At a rough guess I would say £2.5k. I’m finding this thread reassuring as I felt like I’d probably gone a bit mad/overdone things - I have a constant balancing act with my DH as I’m naturally inclined to be generous when hosting (and always over cater) and buy lots of stocking fillers as well as presents for everyone, and he’s come from a parsimonious Scots background where he didn’t ever do much for Christmas! Also it was our first time hosting. I was blaming myself for having spent too much when actually I think things are just really expensive and that’s kind of how much things cost (albeit I did buy more cheese/snacks food in general than we actually needed but haven’t wasted anything, we’ll just be eating biscuits chocolate and nuts etc until Easter (whilst simultaneously trying to lose the Christmas weight gain…hmmm)). I will definitely get less of everything next year though.

Kevinbaconsrealwife · 02/01/2026 19:06

I’d say about 2.5k …

Sunloungerhogger · 02/01/2026 19:08

Should add when I say ‘overspent’ I didn’t get into debt for Christmas, and we do save approx £1,200 over the course of the year specifically for Christmas anyway to cushion it otherwise being an expensive month.

constantnc · 02/01/2026 19:09

Actual pressies about £100 as only did stocking for the kiddies, but we escape the craziness and go abroad so thousands rather than hundreds. Can happily do it and have a fab time 🌞

skippy67 · 02/01/2026 19:12

No idea. But I bought everything on my lists, and didn't go into debt to do it.

blankcanvas3 · 02/01/2026 19:14

3 or 4k I would think

BellissimoGecko · 02/01/2026 19:17

I’d say £3k. Presents for family, dh, adult dc; hosting Xmas Day for 10; tree and new lights; guests staying for a week; plus a couple of Xmas days out, eg to National Trust houses to see the lights.

user1471453601 · 02/01/2026 19:22

I spent within the limits of my disposable income. None of my immediate family have done anything different, though we each have different levels of disposable income.

GRCP · 02/01/2026 19:25

Work meal, other night out, light trails, Santa visit, food, gifts. Got to be £1.5k of not just over. Worth it though.

psych25 · 02/01/2026 19:30

I dread to think. I spent in the region of £600 on each DD, so £1200 on their presents. Spent approx £250 on DH’s presents, and another £100 ish on extended family. We spent about (I think) £350-400 on food and drink for the festive period. Then Christmas activities and days out etc, I’d say approx £300 or thereabouts (we did a Santas grotto experience, a lights trail, and a few cinema trips etc).
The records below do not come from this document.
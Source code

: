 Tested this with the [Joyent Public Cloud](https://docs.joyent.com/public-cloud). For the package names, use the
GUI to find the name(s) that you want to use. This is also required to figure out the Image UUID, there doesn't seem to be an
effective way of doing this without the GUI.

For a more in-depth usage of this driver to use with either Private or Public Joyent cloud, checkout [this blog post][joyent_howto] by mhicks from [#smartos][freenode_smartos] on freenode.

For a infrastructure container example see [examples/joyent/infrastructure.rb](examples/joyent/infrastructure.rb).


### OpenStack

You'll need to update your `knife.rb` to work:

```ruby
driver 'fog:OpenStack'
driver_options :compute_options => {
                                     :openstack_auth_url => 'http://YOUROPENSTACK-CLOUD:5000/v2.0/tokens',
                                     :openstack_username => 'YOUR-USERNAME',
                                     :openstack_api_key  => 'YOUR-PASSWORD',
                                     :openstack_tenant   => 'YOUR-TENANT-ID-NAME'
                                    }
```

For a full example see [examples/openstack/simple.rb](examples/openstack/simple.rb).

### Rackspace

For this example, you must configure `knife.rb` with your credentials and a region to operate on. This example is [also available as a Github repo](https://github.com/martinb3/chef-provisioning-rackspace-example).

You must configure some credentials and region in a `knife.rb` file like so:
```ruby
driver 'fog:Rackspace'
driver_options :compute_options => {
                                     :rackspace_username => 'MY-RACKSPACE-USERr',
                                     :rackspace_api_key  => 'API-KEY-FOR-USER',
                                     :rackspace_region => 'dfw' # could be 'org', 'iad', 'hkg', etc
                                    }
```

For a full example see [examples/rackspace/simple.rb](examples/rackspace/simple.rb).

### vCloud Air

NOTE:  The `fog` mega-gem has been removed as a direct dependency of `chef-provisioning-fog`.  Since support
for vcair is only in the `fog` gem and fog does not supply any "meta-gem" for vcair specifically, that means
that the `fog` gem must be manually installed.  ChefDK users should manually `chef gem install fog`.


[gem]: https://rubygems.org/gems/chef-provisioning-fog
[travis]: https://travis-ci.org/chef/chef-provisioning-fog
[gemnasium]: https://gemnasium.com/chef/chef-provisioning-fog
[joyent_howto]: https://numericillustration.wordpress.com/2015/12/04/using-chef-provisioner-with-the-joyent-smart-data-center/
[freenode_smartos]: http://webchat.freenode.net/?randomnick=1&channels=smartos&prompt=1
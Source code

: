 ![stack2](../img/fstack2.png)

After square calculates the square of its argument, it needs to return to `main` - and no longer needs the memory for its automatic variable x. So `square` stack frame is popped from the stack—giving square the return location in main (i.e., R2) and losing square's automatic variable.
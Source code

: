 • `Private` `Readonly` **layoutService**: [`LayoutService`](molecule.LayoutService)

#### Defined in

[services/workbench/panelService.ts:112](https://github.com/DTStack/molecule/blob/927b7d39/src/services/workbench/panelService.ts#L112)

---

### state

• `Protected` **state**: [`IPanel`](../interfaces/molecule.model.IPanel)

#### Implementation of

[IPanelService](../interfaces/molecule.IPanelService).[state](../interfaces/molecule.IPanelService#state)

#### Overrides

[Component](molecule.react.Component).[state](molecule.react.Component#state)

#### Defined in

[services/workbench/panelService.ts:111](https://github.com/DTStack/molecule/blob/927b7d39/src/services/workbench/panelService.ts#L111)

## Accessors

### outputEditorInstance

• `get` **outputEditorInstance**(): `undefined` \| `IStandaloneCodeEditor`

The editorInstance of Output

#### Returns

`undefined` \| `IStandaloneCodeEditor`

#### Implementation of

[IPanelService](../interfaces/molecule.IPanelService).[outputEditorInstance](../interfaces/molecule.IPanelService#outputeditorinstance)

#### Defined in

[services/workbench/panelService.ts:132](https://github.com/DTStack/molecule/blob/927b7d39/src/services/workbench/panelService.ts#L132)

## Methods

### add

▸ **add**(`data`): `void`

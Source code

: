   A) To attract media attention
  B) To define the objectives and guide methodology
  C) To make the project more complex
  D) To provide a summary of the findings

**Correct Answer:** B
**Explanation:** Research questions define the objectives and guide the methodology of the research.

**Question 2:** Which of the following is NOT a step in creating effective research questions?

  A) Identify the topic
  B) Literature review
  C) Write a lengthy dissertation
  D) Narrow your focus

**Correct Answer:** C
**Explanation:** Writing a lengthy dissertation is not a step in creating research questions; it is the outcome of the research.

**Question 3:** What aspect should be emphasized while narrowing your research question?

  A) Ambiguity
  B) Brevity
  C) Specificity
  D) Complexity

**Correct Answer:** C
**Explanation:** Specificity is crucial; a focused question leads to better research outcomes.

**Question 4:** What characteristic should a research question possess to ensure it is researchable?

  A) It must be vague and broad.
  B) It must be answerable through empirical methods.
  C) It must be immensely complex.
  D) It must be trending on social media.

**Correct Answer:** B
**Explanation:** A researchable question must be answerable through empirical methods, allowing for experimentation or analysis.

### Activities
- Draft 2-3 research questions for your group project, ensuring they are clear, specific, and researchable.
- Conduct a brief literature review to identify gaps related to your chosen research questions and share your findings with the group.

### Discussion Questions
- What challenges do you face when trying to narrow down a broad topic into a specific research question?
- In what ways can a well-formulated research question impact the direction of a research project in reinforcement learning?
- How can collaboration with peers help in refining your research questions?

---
So all in a little over £2k?? Not our worst year tbh.

ChristmasHug · 02/01/2026 19:31

I am working this out as I go
Presents - £300-400
Food - £50 (just a bit of party food and biscuits)
Days out - £600
Additional fuel - £100

Inlaws pay for Xmas lunch at restaurant as our present.

We're not big gift people but like the theatre and light trails.

WallaceinAnderland · 02/01/2026 19:31

Hardly anything.

Few extras for food and drink. Xmas tree was £20. That's it.

CuteOrangeElephant · 02/01/2026 19:32

£80 on presents for DD9
£30 for baby DD
£60 between me and DH for presents
£210 for presents for the wider family
£40 for the tree
£30 for decorations, wrapping paper and cards
£100 extra on the food shop.

550 in total.

More than I expected actually.

Nincompoo · 02/01/2026 19:33

About 2k with hosting and gifts.

Both DC have birthdays this week too.

Suffice to say, I’m skint 🤣

BeardedBarley · 02/01/2026 19:35

At least £2.5k, I reckon. But that includes a few meals out where we paid for our sons and their girlfriends.

GalaxyJam · 02/01/2026 19:36

I haven’t added it up properly but with a quick mental tot up I make it about £3k.
£1.5k on gifts (3DC, 3 parents, 3 nieces, 3 god children and an aunt), £100 on tree and wreath, £400 in farm shop on meat (including rib of beef for Christmas dinner), veg and cheeses, £100 wine, £100 on ‘extras’ in the supermarket, £300ish on outings, £300 on the meal DH and I went for instead of buying each other gifts. Less than usual I think!